Exercise: Each record below should be returned word for word, with no pictures included.

Document images with source code
================

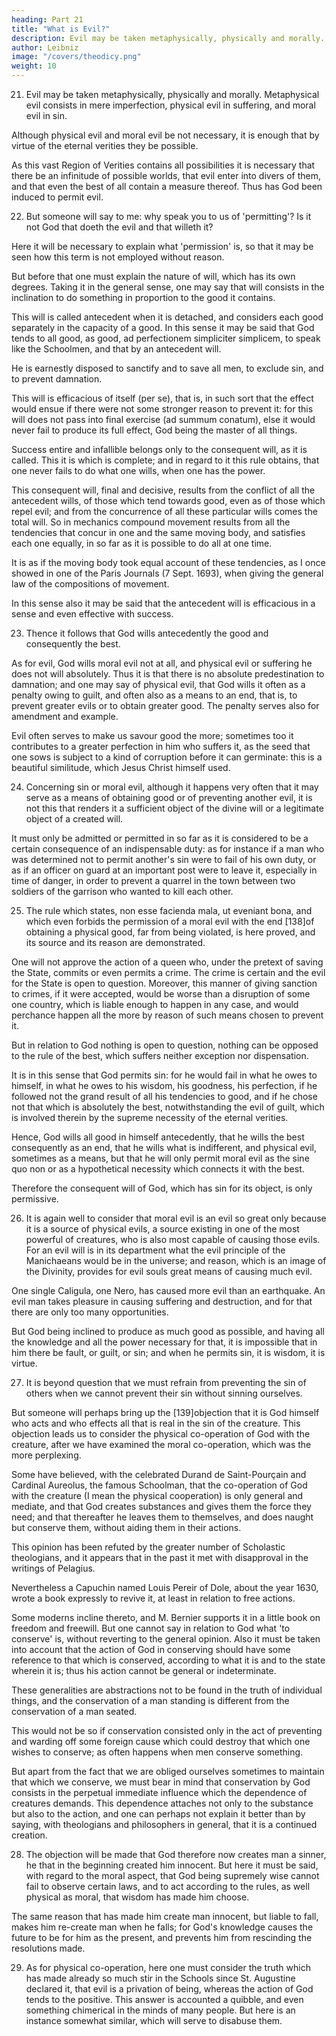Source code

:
 ```yaml
---
heading: Part 21
title: "What is Evil?"
description: Evil may be taken metaphysically, physically and morally. Metaphysical evil consists in mere imperfection, physical evil in suffering, and moral evil in sin
author: Leibniz
image: "/covers/theodicy.png"
weight: 10
---
```




21. Evil may be taken metaphysically, physically and morally. Metaphysical evil consists in mere imperfection, physical evil in suffering, and moral evil in sin. 

Although physical evil and moral evil be not necessary, it is enough that by virtue of the eternal verities they be possible. 

As this vast Region of Verities contains all possibilities it is necessary that there be an infinitude of possible worlds, that evil enter into divers of them, and that even the best of all contain a measure thereof. Thus has God been induced to permit evil.


22. But someone will say to me: why speak you to us of 'permitting'? Is it not God that doeth the evil and that willeth it? 

Here it will be necessary to explain what 'permission' is, so that it may be seen how this term is not employed without reason. 

But before that one must explain the nature of will, which has its own degrees. Taking it in the general sense, one may say that will consists in the inclination to do something in proportion to the good it contains. 

This will is called antecedent when it is detached, and considers each good separately in the capacity of a good. In this sense it may be said that God tends to all good, as good, ad perfectionem simpliciter simplicem, to speak like the Schoolmen, and that by an antecedent will. 

He is earnestly disposed to sanctify and to save all men, to exclude sin, and to prevent damnation. 

This will is efficacious of itself (per se), that is, in such sort that the effect would ensue if there were not some stronger reason to prevent it: for this will does not pass into final exercise (ad summum conatum), else it would never fail to produce its full effect, God being the master of all things. 

Success entire and infallible belongs only to the consequent will, as it is called. This it is which is complete; and in regard to it this rule obtains, that one never fails to do what one wills, when one has the power. 

This consequent will, final and decisive, results from the conflict of all the antecedent wills, of those which tend towards good, even as of those which repel evil; and from the concurrence of all these particular wills comes the total will. So in mechanics compound movement results from all the tendencies that concur in one and the same moving body, and satisfies each one equally, in so far as it is possible to do all at one time. 

It is as if the moving body took equal account of these tendencies, as I once showed in one of the Paris Journals (7 Sept. 1693), when giving the general law of the compositions of movement. 

In this sense also it may be said that the antecedent will is efficacious in a sense and even effective with success.

23. Thence it follows that God wills antecedently the good and consequently the best. 

As for evil, God wills moral evil not at all, and physical evil or suffering he does not will absolutely. Thus it is that there is no absolute predestination to damnation; and one may say of physical evil, that God wills it often as a penalty owing to guilt, and often also as a means to an end, that is, to prevent greater evils or to obtain greater good. The penalty serves also for amendment and example. 

Evil often serves to make us savour good the more; sometimes too it contributes to a greater perfection in him who suffers it, as the seed that one sows is subject to a kind of corruption before it can germinate: this is a beautiful similitude, which Jesus Christ himself used.


24. Concerning sin or moral evil, although it happens very often that it may serve as a means of obtaining good or of preventing another evil, it is not this that renders it a sufficient object of the divine will or a legitimate object of a created will. 

It must only be admitted or permitted in so far as it is considered to be a certain consequence of an indispensable duty: as for instance if a man who was determined not to permit another's sin were to fail of his own duty, or as if an officer on guard at an important post were to leave it, especially in time of danger, in order to prevent a quarrel in the town between two soldiers of the garrison who wanted to kill each other.


25. The rule which states, non esse facienda mala, ut eveniant bona, and which even forbids the permission of a moral evil with the end [138]of obtaining a physical good, far from being violated, is here proved, and its source and its reason are demonstrated. 

One will not approve the action of a queen who, under the pretext of saving the State, commits or even permits a crime. The crime is certain and the evil for the State is open to question. Moreover, this manner of giving sanction to crimes, if it were accepted, would be worse than a disruption of some one country, which is liable enough to happen in any case, and would perchance happen all the more by reason of such means chosen to prevent it. 

But in relation to God nothing is open to question, nothing can be opposed to the rule of the best, which suffers neither exception nor dispensation. 

It is in this sense that God permits sin: for he would fail in what he owes to himself, in what he owes to his wisdom, his goodness, his perfection, if he followed not the grand result of all his tendencies to good, and if he chose not that which is absolutely the best, notwithstanding the evil of guilt, which is involved therein by the supreme necessity of the eternal verities. 

Hence, God wills all good in himself antecedently, that he wills the best consequently as an end, that he wills what is indifferent, and physical evil, sometimes as a means, but that he will only permit moral evil as the sine quo non or as a hypothetical necessity which connects it with the best. 

Therefore the consequent will of God, which has sin for its object, is only permissive.


26. It is again well to consider that moral evil is an evil so great only because it is a source of physical evils, a source existing in one of the most powerful of creatures, who is also most capable of causing those evils. For an evil will is in its department what the evil principle of the Manichaeans would be in the universe; and reason, which is an image of the Divinity, provides for evil souls great means of causing much evil. 

One single Caligula, one Nero, has caused more evil than an earthquake. An evil man takes pleasure in causing suffering and destruction, and for that there are only too many opportunities. 

But God being inclined to produce as much good as possible, and having all the knowledge and all the power necessary for that, it is impossible that in him there be fault, or guilt, or sin; and when he permits sin, it is wisdom, it is virtue.


27. It is beyond question that we must refrain from preventing the sin of others when we cannot prevent their sin without sinning ourselves. 

But someone will perhaps bring up the [139]objection that it is God himself who acts and who effects all that is real in the sin of the creature. This objection leads us to consider the physical co-operation of God with the creature, after we have examined the moral co-operation, which was the more perplexing. 

Some have believed, with the celebrated Durand de Saint-Pourçain and Cardinal Aureolus, the famous Schoolman, that the co-operation of God with the creature (I mean the physical cooperation) is only general and mediate, and that God creates substances and gives them the force they need; and that thereafter he leaves them to themselves, and does naught but conserve them, without aiding them in their actions. 

This opinion has been refuted by the greater number of Scholastic theologians, and it appears that in the past it met with disapproval in the writings of Pelagius. 

Nevertheless a Capuchin named Louis Pereir of Dole, about the year 1630, wrote a book expressly to revive it, at least in relation to free actions. 

Some moderns incline thereto, and M. Bernier supports it in a little book on freedom and freewill. But one cannot say in relation to God what 'to conserve' is, without reverting to the general opinion. Also it must be taken into account that the action of God in conserving should have some reference to that which is conserved, according to what it is and to the state wherein it is; thus his action cannot be general or indeterminate.

These generalities are abstractions not to be found in the truth of individual things, and the conservation of a man standing is different from the conservation of a man seated. 

This would not be so if conservation consisted only in the act of preventing and warding off some foreign cause which could destroy that which one wishes to conserve; as often happens when men conserve something. 

But apart from the fact that we are obliged ourselves sometimes to maintain that which we conserve, we must bear in mind that conservation by God consists in the perpetual immediate influence which the dependence of creatures demands. This dependence attaches not only to the substance but also to the action, and one can perhaps not explain it better than by saying, with theologians and philosophers in general, that it is a continued creation.


28. The objection will be made that God therefore now creates man a sinner, he that in the beginning created him innocent. But here it must be said, with regard to the moral aspect, that God being supremely wise cannot fail to observe certain laws, and to act according to the rules, as well physical as moral, that wisdom has made him choose. 

The same reason that has made him create man innocent, but liable to fall, makes him re-create man when he falls; for God's knowledge causes the future to be for him as the present, and prevents him from rescinding the resolutions made.

29. As for physical co-operation, here one must consider the truth which has made already so much stir in the Schools since St. Augustine declared it, that evil is a privation of being, whereas the action of God tends to the positive. This answer is accounted a quibble, and even something chimerical in the minds of many people. But here is an instance somewhat similar, which will serve to disabuse them.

================

Answer:
Source code

:
 ```yaml
---
heading: Part 21
title: "What is Evil?"
description: Evil may be taken metaphysically, physically and morally. Metaphysical evil consists in mere imperfection, physical evil in suffering, and moral evil in sin
author: Leibniz
image: "/covers/theodicy.png"
weight: 10
---
```




21. Evil may be taken metaphysically, physically and morally. Metaphysical evil consists in mere imperfection, physical evil in suffering, and moral evil in sin. 

Although physical evil and moral evil be not necessary, it is enough that by virtue of the eternal verities they be possible. 

As this vast Region of Verities contains all possibilities it is necessary that there be an infinitude of possible worlds, that evil enter into divers of them, and that even the best of all contain a measure thereof. Thus has God been induced to permit evil.


22. But someone will say to me: why speak you to us of 'permitting'? Is it not God that doeth the evil and that willeth it? 

Here it will be necessary to explain what 'permission' is, so that it may be seen how this term is not employed without reason. 

But before that one must explain the nature of will, which has its own degrees. Taking it in the general sense, one may say that will consists in the inclination to do something in proportion to the good it contains. 

This will is called antecedent when it is detached, and considers each good separately in the capacity of a good. In this sense it may be said that God tends to all good, as good, ad perfectionem simpliciter simplicem, to speak like the Schoolmen, and that by an antecedent will. 

He is earnestly disposed to sanctify and to save all men, to exclude sin, and to prevent damnation. 

This will is efficacious of itself (per se), that is, in such sort that the effect would ensue if there were not some stronger reason to prevent it: for this will does not pass into final exercise (ad summum conatum), else it would never fail to produce its full effect, God being the master of all things. 

Success entire and infallible belongs only to the consequent will, as it is called. This it is which is complete; and in regard to it this rule obtains, that one never fails to do what one wills, when one has the power. 

This consequent will, final and decisive, results from the conflict of all the antecedent wills, of those which tend towards good, even as of those which repel evil; and from the concurrence of all these particular wills comes the total will. So in mechanics compound movement results from all the tendencies that concur in one and the same moving body, and satisfies each one equally, in so far as it is possible to do all at one time. 

It is as if the moving body took equal account of these tendencies, as I once showed in one of the Paris Journals (7 Sept. 1693), when giving the general law of the compositions of movement. 

In this sense also it may be said that the antecedent will is efficacious in a sense and even effective with success.

23. Thence it follows that God wills antecedently the good and consequently the best. 

As for evil, God wills moral evil not at all, and physical evil or suffering he does not will absolutely. Thus it is that there is no absolute predestination to damnation; and one may say of physical evil, that God wills it often as a penalty owing to guilt, and often also as a means to an end, that is, to prevent greater evils or to obtain greater good. The penalty serves also for amendment and example. 

Evil often serves to make us savour good the more; sometimes too it contributes to a greater perfection in him who suffers it, as the seed that one sows is subject to a kind of corruption before it can germinate: this is a beautiful similitude, which Jesus Christ himself used.


24. Concerning sin or moral evil, although it happens very often that it may serve as a means of obtaining good or of preventing another evil, it is not this that renders it a sufficient object of the divine will or a legitimate object of a created will. 

It must only be admitted or permitted in so far as it is considered to be a certain consequence of an indispensable duty: as for instance if a man who was determined not to permit another's sin were to fail of his own duty, or as if an officer on guard at an important post were to leave it, especially in time of danger, in order to prevent a quarrel in the town between two soldiers of the garrison who wanted to kill each other.


25. The rule which states, non esse facienda mala, ut eveniant bona, and which even forbids the permission of a moral evil with the end [138]of obtaining a physical good, far from being violated, is here proved, and its source and its reason are demonstrated. 

One will not approve the action of a queen who, under the pretext of saving the State, commits or even permits a crime. The crime is certain and the evil for the State is open to question. Moreover, this manner of giving sanction to crimes, if it were accepted, would be worse than a disruption of some one country, which is liable enough to happen in any case, and would perchance happen all the more by reason of such means chosen to prevent it. 

But in relation to God nothing is open to question, nothing can be opposed to the rule of the best, which suffers neither exception nor dispensation. 

It is in this sense that God permits sin: for he would fail in what he owes to himself, in what he owes to his wisdom, his goodness, his perfection, if he followed not the grand result of all his tendencies to good, and if he chose not that which is absolutely the best, notwithstanding the evil of guilt, which is involved therein by the supreme necessity of the eternal verities. 

Hence, God wills all good in himself antecedently, that he wills the best consequently as an end, that he wills what is indifferent, and physical evil, sometimes as a means, but that he will only permit moral evil as the sine quo non or as a hypothetical necessity which connects it with the best. 

Therefore the consequent will of God, which has sin for its object, is only permissive.


26. It is again well to consider that moral evil is an evil so great only because it is a source of physical evils, a source existing in one of the most powerful of creatures, who is also most capable of causing those evils. For an evil will is in its department what the evil principle of the Manichaeans would be in the universe; and reason, which is an image of the Divinity, provides for evil souls great means of causing much evil. 

One single Caligula, one Nero, has caused more evil than an earthquake. An evil man takes pleasure in causing suffering and destruction, and for that there are only too many opportunities. 

But God being inclined to produce as much good as possible, and having all the knowledge and all the power necessary for that, it is impossible that in him there be fault, or guilt, or sin; and when he permits sin, it is wisdom, it is virtue.


27. It is beyond question that we must refrain from preventing the sin of others when we cannot prevent their sin without sinning ourselves. 

But someone will perhaps bring up the [139]objection that it is God himself who acts and who effects all that is real in the sin of the creature. This objection leads us to consider the physical co-operation of God with the creature, after we have examined the moral co-operation, which was the more perplexing. 

Some have believed, with the celebrated Durand de Saint-Pourçain and Cardinal Aureolus, the famous Schoolman, that the co-operation of God with the creature (I mean the physical cooperation) is only general and mediate, and that God creates substances and gives them the force they need; and that thereafter he leaves them to themselves, and does naught but conserve them, without aiding them in their actions. 

This opinion has been refuted by the greater number of Scholastic theologians, and it appears that in the past it met with disapproval in the writings of Pelagius. 

Nevertheless a Capuchin named Louis Pereir of Dole, about the year 1630, wrote a book expressly to revive it, at least in relation to free actions. 

Some moderns incline thereto, and M. Bernier supports it in a little book on freedom and freewill. But one cannot say in relation to God what 'to conserve' is, without reverting to the general opinion. Also it must be taken into account that the action of God in conserving should have some reference to that which is conserved, according to what it is and to the state wherein it is; thus his action cannot be general or indeterminate.

These generalities are abstractions not to be found in the truth of individual things, and the conservation of a man standing is different from the conservation of a man seated. 

This would not be so if conservation consisted only in the act of preventing and warding off some foreign cause which could destroy that which one wishes to conserve; as often happens when men conserve something. 

But apart from the fact that we are obliged ourselves sometimes to maintain that which we conserve, we must bear in mind that conservation by God consists in the perpetual immediate influence which the dependence of creatures demands. This dependence attaches not only to the substance but also to the action, and one can perhaps not explain it better than by saying, with theologians and philosophers in general, that it is a continued creation.


28. The objection will be made that God therefore now creates man a sinner, he that in the beginning created him innocent. But here it must be said, with regard to the moral aspect, that God being supremely wise cannot fail to observe certain laws, and to act according to the rules, as well physical as moral, that wisdom has made him choose. 

The same reason that has made him create man innocent, but liable to fall, makes him re-create man when he falls; for God's knowledge causes the future to be for him as the present, and prevents him from rescinding the resolutions made.

29. As for physical co-operation, here one must consider the truth which has made already so much stir in the Schools since St. Augustine declared it, that evil is a privation of being, whereas the action of God tends to the positive. This answer is accounted a quibble, and even something chimerical in the minds of many people. But here is an instance somewhat similar, which will serve to disabuse them.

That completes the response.